Now let’s talk about Donald Blythe, because I really like that guy. As Frank said, he has conviction and, having been burned by Frank before, refused to put up with it again.

“This sort of stubbornness makes you no better than the tea party,” Frank told him.

“Except for the fact that we happen to be right,” Donald retorted. Feisty, outspoken Democrats are the best, aren’t they? The narrative construct of their scenes during the quarantine — two opponents trapped in a room while at loggerheads with each other was just so 12 Angry Men — was brilliant in a lot of ways. But it could have been even better if Frank hadn’t briefly gone into his usual fourth-wall-breaking mode.

When Frank picked up on Donald’s weakness — his concern for his wife, who suffers from Alzheimer’s — he immediately signaled to the audience that he planned to use that to his advantage. “I should have thought of this before: appeal to the heart, not the brain,” Frank drawled.

When Frank started plying Donald with liquor and asking about the congressman’s previously dead-in-the-water bill to increase funding for Alzheimer’s research, Frank eventually saw through it, even through the fog of that alcohol. But we had already seen through it long before he did. Imagine how much more interesting that scene might have been without that “appeal to the heart” aside. We would have suspected what Frank was up to, but we wouldn’t have known for sure; part of us might have believed that, this one time, he was actually showing genuine concern for Donald’s situation.

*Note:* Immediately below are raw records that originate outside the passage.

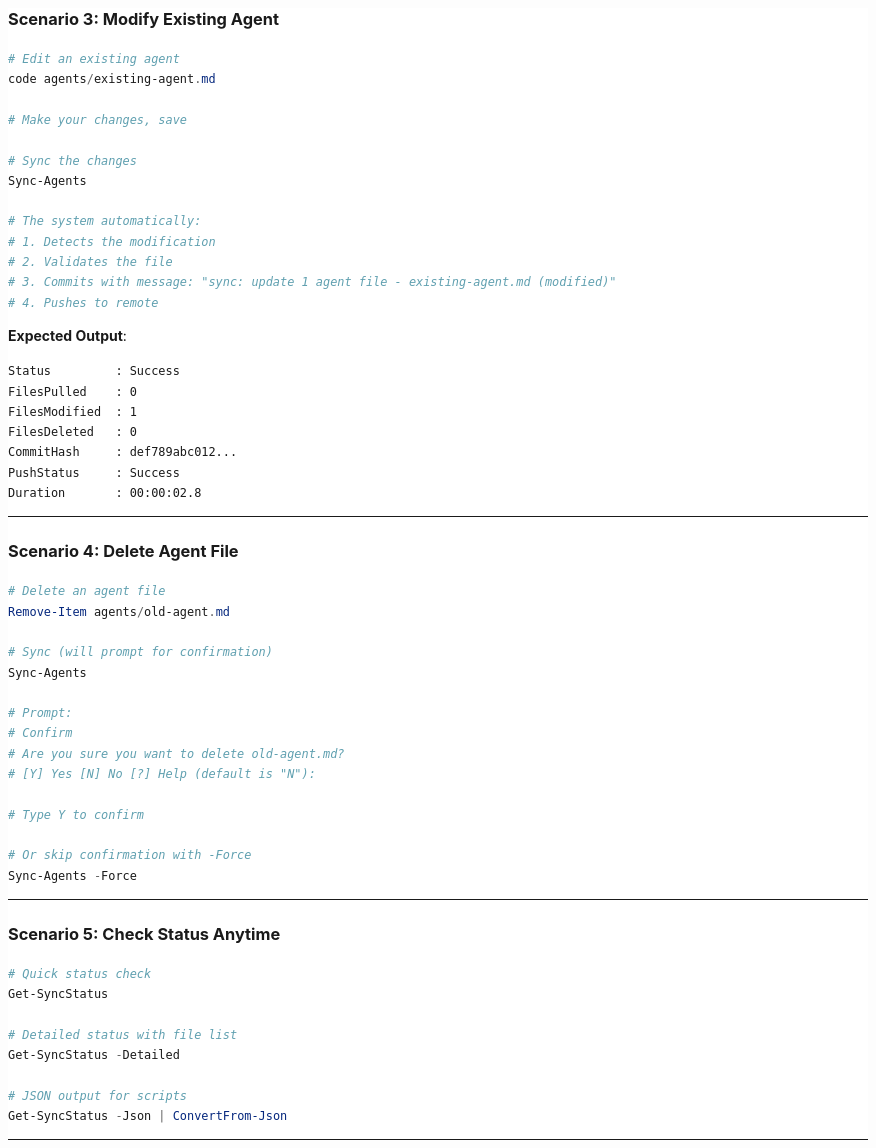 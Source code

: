 ### Scenario 3: Modify Existing Agent
```powershell
# Edit an existing agent
code agents/existing-agent.md

# Make your changes, save

# Sync the changes
Sync-Agents

# The system automatically:
# 1. Detects the modification
# 2. Validates the file
# 3. Commits with message: "sync: update 1 agent file - existing-agent.md (modified)"
# 4. Pushes to remote
```

**Expected Output**:
```
Status         : Success
FilesPulled    : 0
FilesModified  : 1
FilesDeleted   : 0
CommitHash     : def789abc012...
PushStatus     : Success
Duration       : 00:00:02.8
```

---

### Scenario 4: Delete Agent File
```powershell
# Delete an agent file
Remove-Item agents/old-agent.md

# Sync (will prompt for confirmation)
Sync-Agents

# Prompt:
# Confirm
# Are you sure you want to delete old-agent.md?
# [Y] Yes [N] No [?] Help (default is "N"):

# Type Y to confirm

# Or skip confirmation with -Force
Sync-Agents -Force
```

---

### Scenario 5: Check Status Anytime
```powershell
# Quick status check
Get-SyncStatus

# Detailed status with file list
Get-SyncStatus -Detailed

# JSON output for scripts
Get-SyncStatus -Json | ConvertFrom-Json
```

--- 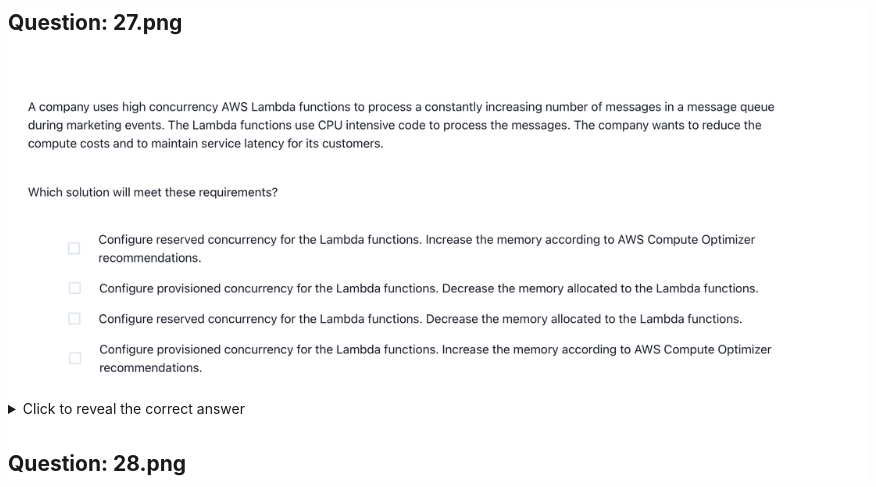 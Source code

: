 












## Question: 27.png

<img src="27.png" alt="Question" width="800">

<details><summary>Click to reveal the correct answer</summary></details>



























## Question: 28.png
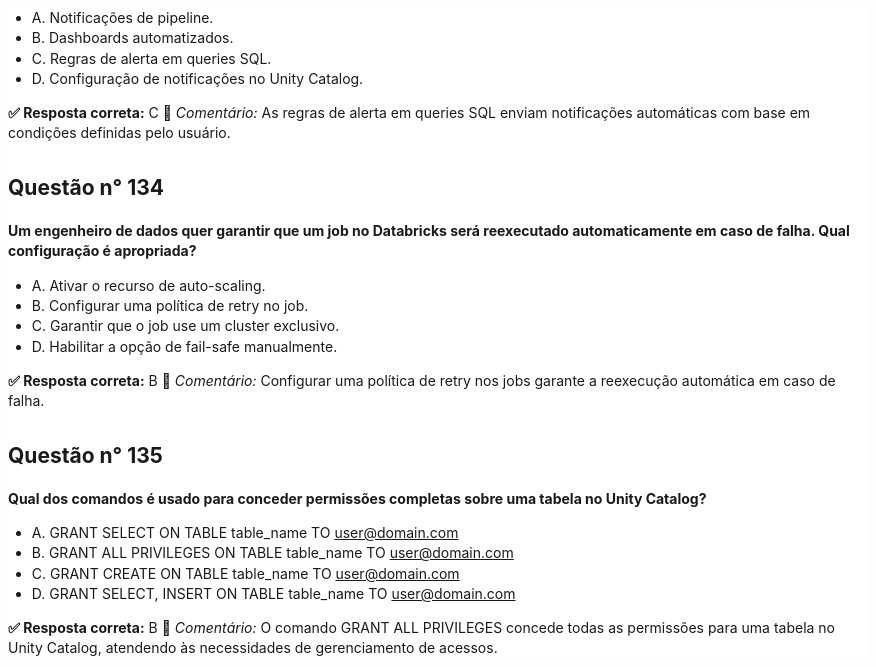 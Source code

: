 - A. Notificações de pipeline.
- B. Dashboards automatizados.
- C. Regras de alerta em queries SQL.
- D. Configuração de notificações no Unity Catalog.

**✅ Resposta correta:** C
💬 *Comentário:* As regras de alerta em queries SQL enviam notificações automáticas com base em condições definidas pelo usuário.

## Questão n° 134
**Um engenheiro de dados quer garantir que um job no Databricks será reexecutado automaticamente em caso de falha. Qual configuração é apropriada?**

- A. Ativar o recurso de auto-scaling.
- B. Configurar uma política de retry no job.
- C. Garantir que o job use um cluster exclusivo.
- D. Habilitar a opção de fail-safe manualmente.

**✅ Resposta correta:** B
💬 *Comentário:* Configurar uma política de retry nos jobs garante a reexecução automática em caso de falha.

## Questão n° 135
**Qual dos comandos é usado para conceder permissões completas sobre uma tabela no Unity Catalog?**

- A. GRANT SELECT ON TABLE table_name TO user@domain.com
- B. GRANT ALL PRIVILEGES ON TABLE table_name TO user@domain.com
- C. GRANT CREATE ON TABLE table_name TO user@domain.com
- D. GRANT SELECT, INSERT ON TABLE table_name TO user@domain.com

**✅ Resposta correta:** B
💬 *Comentário:* O comando GRANT ALL PRIVILEGES concede todas as permissões para uma tabela no Unity Catalog, atendendo às necessidades de gerenciamento de acessos.
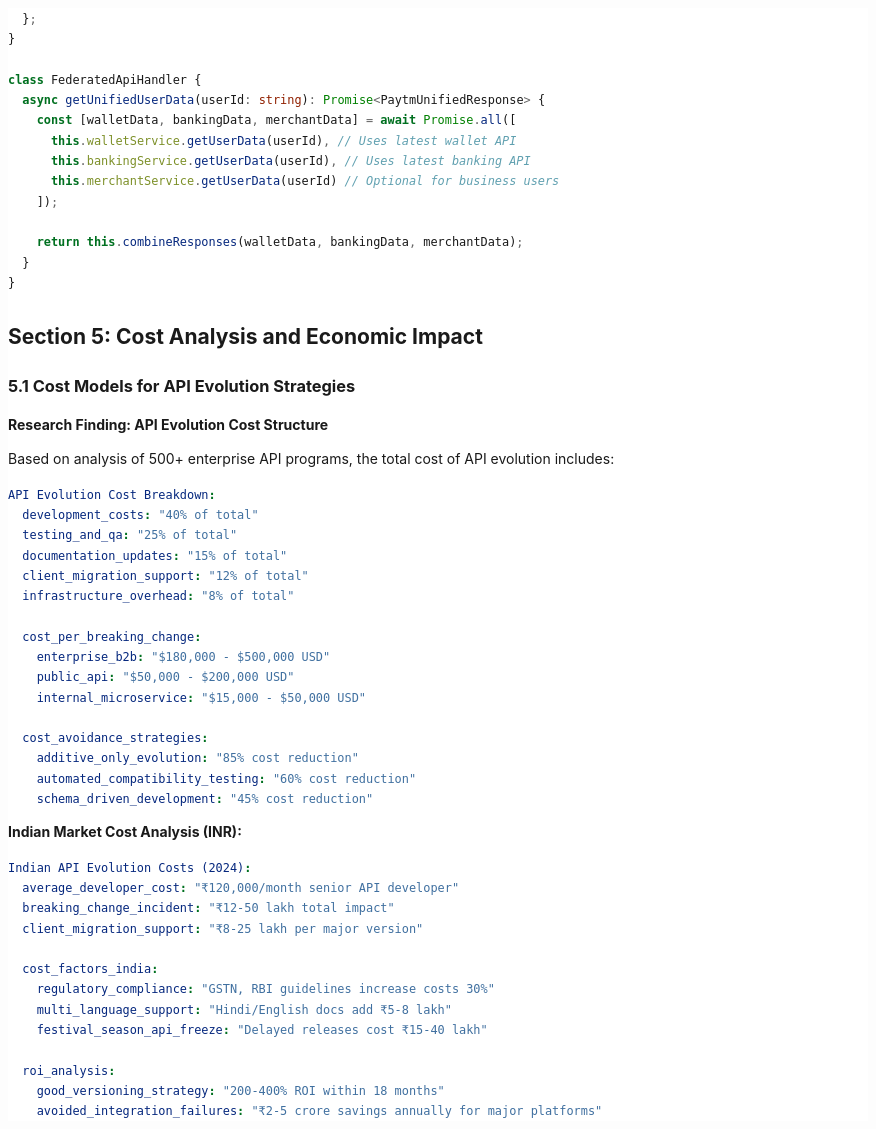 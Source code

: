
 ```typescript
  };
}

class FederatedApiHandler {
  async getUnifiedUserData(userId: string): Promise<PaytmUnifiedResponse> {
    const [walletData, bankingData, merchantData] = await Promise.all([
      this.walletService.getUserData(userId), // Uses latest wallet API
      this.bankingService.getUserData(userId), // Uses latest banking API  
      this.merchantService.getUserData(userId) // Optional for business users
    ]);
    
    return this.combineResponses(walletData, bankingData, merchantData);
  }
}
```

## Section 5: Cost Analysis and Economic Impact

### 5.1 Cost Models for API Evolution Strategies

**Research Finding: API Evolution Cost Structure**

Based on analysis of 500+ enterprise API programs, the total cost of API evolution includes:

```yaml
API Evolution Cost Breakdown:
  development_costs: "40% of total"
  testing_and_qa: "25% of total"
  documentation_updates: "15% of total"  
  client_migration_support: "12% of total"
  infrastructure_overhead: "8% of total"

  cost_per_breaking_change:
    enterprise_b2b: "$180,000 - $500,000 USD"
    public_api: "$50,000 - $200,000 USD"
    internal_microservice: "$15,000 - $50,000 USD"
    
  cost_avoidance_strategies:
    additive_only_evolution: "85% cost reduction"
    automated_compatibility_testing: "60% cost reduction"
    schema_driven_development: "45% cost reduction"
```

**Indian Market Cost Analysis (INR):**
```yaml
Indian API Evolution Costs (2024):
  average_developer_cost: "₹120,000/month senior API developer"
  breaking_change_incident: "₹12-50 lakh total impact"
  client_migration_support: "₹8-25 lakh per major version"
  
  cost_factors_india:
    regulatory_compliance: "GSTN, RBI guidelines increase costs 30%"
    multi_language_support: "Hindi/English docs add ₹5-8 lakh"
    festival_season_api_freeze: "Delayed releases cost ₹15-40 lakh"
    
  roi_analysis:
    good_versioning_strategy: "200-400% ROI within 18 months"
    avoided_integration_failures: "₹2-5 crore savings annually for major platforms"
```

That’s the problem with the way Frank’s character is handled on House of Cards; it’s too much hammer right on the nail, when a light tap would work just as effectively.

As for Donald, he eventually was persuaded to corral some of his people into voting on the bill because Jackie Sharp — who is proving herself to be a ballsy whip with possibly even greater political savvy than Frank — said the words he needed to hear: “I am not Frank Underwood.” She also understood that he didn’t want to go on record as having voted for raising the entitlement age, among other things, so she figured out a way that he could still help the cause without sticking his neck out. In the end, even the admirable politicians like Blythe are concerned about their reputations. This allowed him to salvage his.

And what do we call that, kids? Say it with me now: compromise.

P.S. Oh, one last thing: Lucas is totally being set up by Gavin, the hacker who’s entrapping him so that Donald’s cronies can prevent him from uncovering any more unsavory information about Frank and Zoe and the whole murder thing. He’ll probably be dead or in FBI custody before the end of the next episode. Or maybe he’ll get really lucky and, for some weird reason, be sent to the CIA for questioning. There’s a delightful agent who works there: Carrie Mathison? She’d really relate to the conspiracy theorizing that has totally sucked Lucas into its vortex, at his own, very obvious peril.